News Blender 4.0 Released and Tested: New Features, More Demanding

Blender used to use the GPUs not at all, then very little and again later rather well.

What I am trying to say is that it's far from trivial to redesign a rending pipeline built for quality to exploit a GPU that is designed to fake convincingly enough. And that they obviously selected code snippets for which GPUs would work well enough, while others were left alone, resulting in quite a bit of data dependencies and lost efficiency.

So if some scaling behavor "does not make sense", I understand the author's sentiment, but I can just imagine the groans of the developers who really tried the most they could.

I remember quite well that at one point Blender rendered a benchmark scene exacdtly in the same time on my 18-core Haswell and the RTX 2080ti, but in the latest pre 4.0 releases, GPU renders have made nearly all CPU power irrelevant, even if it did a rather nice job at at least trying to keep the CPUs busy, even if they contributed little speed-ups to the final result and were probably not efficient in terms of additional engergy vs. time reduction.

Let's just remember that Blender is a product that needs to deliver quality and will sacrifice performance if it can't have both.

A computer game would make the opposite choice.
 
Blender used to use the GPUs not at all, then very little and again later rather well.

What I am trying to say is that it's far from trivial to redesign a rending pipeline built for quality to exploit a GPU that is designed to fake convincingly enough. And that they obviously selected code snippets for which GPUs would work well enough, while others were left alone, resulting in quite a bit of data dependencies and lost efficiency.

So if some scaling behavior "does not make sense", I understand the author's sentiment, but I can just imagine the groans of the developers who really tried the most they could.

I remember quite well that at one point Blender rendered a benchmark scene exactly in the same time on my 18-core Haswell and the RTX 2080ti, but in the latest pre 4.0 releases, GPU renders have made nearly all CPU power irrelevant, even if it did a rather nice job at at least trying to keep the CPUs busy, even if they contributed little speed-ups to the final result and were probably not efficient in terms of additional energy vs. time reduction.

Let's just remember that Blender is a product that needs to deliver quality and will sacrifice performance if it can't have both.

A computer game would make the opposite choice.
To be clear, the "doesn't make sense" on the A770 and A750 is more about Intel than it is about Blender. Because I'm sure Intel is helping quite a bit with getting the OpenVINO stuff working for Blender. AMD helps with HIP and Nvidia helps with Optix as well. I mostly point it out because it is a clear discrepancy in performance, where a faster GPU is tied with a slower GPU. I suspect Intel will work with the appropriate people to eventually make the A770 perform better.

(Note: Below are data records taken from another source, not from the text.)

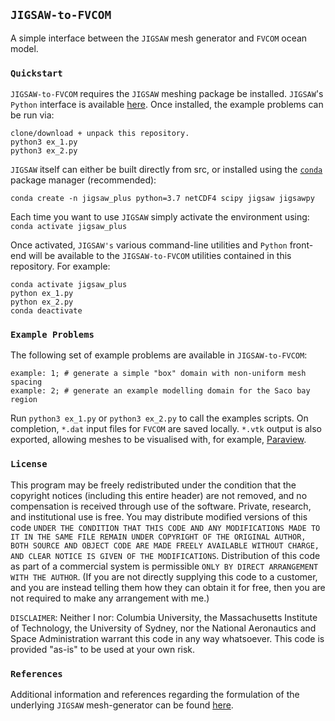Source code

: ## `JIGSAW-to-FVCOM`

A simple interface between the `JIGSAW` mesh generator and `FVCOM` ocean model.

### `Quickstart`

`JIGSAW-to-FVCOM` requires the `JIGSAW` meshing package be installed. `JIGSAW`'s `Python` interface is available <a href="https://github.com/dengwirda/jigsaw-python">here</a>. Once installed, the example problems can be run via:

    clone/download + unpack this repository.
    python3 ex_1.py
    python3 ex_2.py

`JIGSAW` itself can either be built directly from src, or installed using the <a href="https://anaconda.org/conda-forge/jigsaw">`conda`</a> package manager (recommended):

    conda create -n jigsaw_plus python=3.7 netCDF4 scipy jigsaw jigsawpy

Each time you want to use `JIGSAW` simply activate the environment using: `conda activate jigsaw_plus`

Once activated, `JIGSAW's` various command-line utilities and `Python` front-end will be available to the `JIGSAW-to-FVCOM` utilities contained in this repository. For example:

    conda activate jigsaw_plus
    python ex_1.py
    python ex_2.py
    conda deactivate

### `Example Problems`

The following set of example problems are available in `JIGSAW-to-FVCOM`:

    example: 1; # generate a simple "box" domain with non-uniform mesh spacing
    example: 2; # generate an example modelling domain for the Saco bay region
    
Run `python3 ex_1.py` or `python3 ex_2.py` to call the examples scripts. On completion, `*.dat` input files for `FVCOM` are saved locally. `*.vtk` output is also exported, allowing meshes to be visualised with, for example, <a href=https://www.paraview.org/>Paraview</a>.

### `License`

This program may be freely redistributed under the condition that the copyright notices (including this entire header) are not removed, and no compensation is received through use of the software.  Private, research, and institutional use is free.  You may distribute modified versions of this code `UNDER THE CONDITION THAT THIS CODE AND ANY MODIFICATIONS MADE TO IT IN THE SAME FILE REMAIN UNDER COPYRIGHT OF THE ORIGINAL AUTHOR, BOTH SOURCE AND OBJECT CODE ARE MADE FREELY AVAILABLE WITHOUT CHARGE, AND CLEAR NOTICE IS GIVEN OF THE MODIFICATIONS`. Distribution of this code as part of a commercial system is permissible `ONLY BY DIRECT ARRANGEMENT WITH THE AUTHOR`. (If you are not directly supplying this code to a customer, and you are instead telling them how they can obtain it for free, then you are not required to make any arrangement with me.) 

`DISCLAIMER`:  Neither I nor: Columbia University, the Massachusetts Institute of Technology, the University of Sydney, nor the National Aeronautics and Space Administration warrant this code in any way whatsoever.  This code is provided "as-is" to be used at your own risk.

### `References`

Additional information and references regarding the formulation of the underlying `JIGSAW` mesh-generator can be found <a href="https://github.com/dengwirda/jigsaw">here</a>.
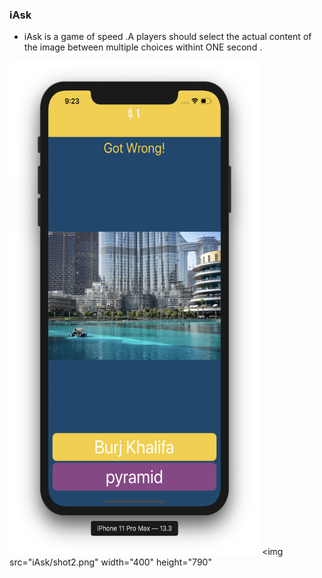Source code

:  ### iAsk


 
<ul>

<li> iAsk is a game of speed .A players should select the actual content of the image between multiple choices withint ONE second .</li>
 </ul>






 <img src="iAsk/shot.png" width="400" height="790"> <img src="iAsk/shot2.png" width="400" height="790"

I would also suggest that GPUs aren't made to "fake convincingly enough." They're made to do specific kinds of math. For ray tracing calculations, they can offer a significant speed up over doing the same calculations on CPU. Doing ray/triangle intersections on dedicated BVH hardware will simply be way faster than using general purpose hardware to do those same instructions (which means both GPU shaders and CPU cores). For FP32 calculations, they're as precise as a CPU doing FP32 and can do them much, much faster. For FP64, you'd need a professional GPU to get decent performance.

It's really the software — games — that attempt to render graphics in a "convincing" manner. CPUs can "fake" calculations in the same fashion if they want. It's just deciding what precision you want.
 
To be clear, the "doesn't make sense" on the A770 and A750 is more about Intel than it is about Blender. Because I'm sure Intel is helping quite a bit with getting the OpenVINO stuff working for Blender. AMD helps with HIP and Nvidia helps with Optix as well. I mostly point it out because it is a clear discrepancy in performance, where a faster GPU is tied with a slower GPU. I suspect Intel will work with the appropriate people to eventually make the A770 perform better.
What you observe is Blender not scaling with GPU performance, on the ARC in this case.

And, yes, I agree that is obviously a software issue. Now, if it's Blender not eager enough to wring the last bit out of ARCs and e.g. leaving too much on the CPU side, or Intel not eager enough to provide fully-usable Blender-ready ray-tracing libraries, is a matter of perspective: I'd say we have a kind of Direct-X11 vs Mantle situation here and the "DX12 equivalent" optimal Blender interface for all GPUs is still missing.

To me it just makes complete sense, especially when do a migration from a pure CPU render to an accelerator, differences in the level of abstraction between GPUs will show off via scaling issues.... so had you said that the missing improvements between the 750 and 770 hint at software scaling issues blocking the optimal use of the hardware, I wouldn't have put a comment.

I would also suggest that GPUs aren't made to "fake convincingly enough."
I'd say that's at least how they started
They're made to do specific kinds of math. For ray tracing calculations, they can offer a significant speed up over doing the same calculations on CPU. Doing ray/triangle intersections on dedicated BVH hardware will simply be way faster than using general purpose hardware to do those same instructions (which means both GPU shaders and CPU cores). For FP32 calculations, they're as precise as a CPU doing FP32 and can do them much, much faster. For FP64, you'd need a professional GPU to get decent performance.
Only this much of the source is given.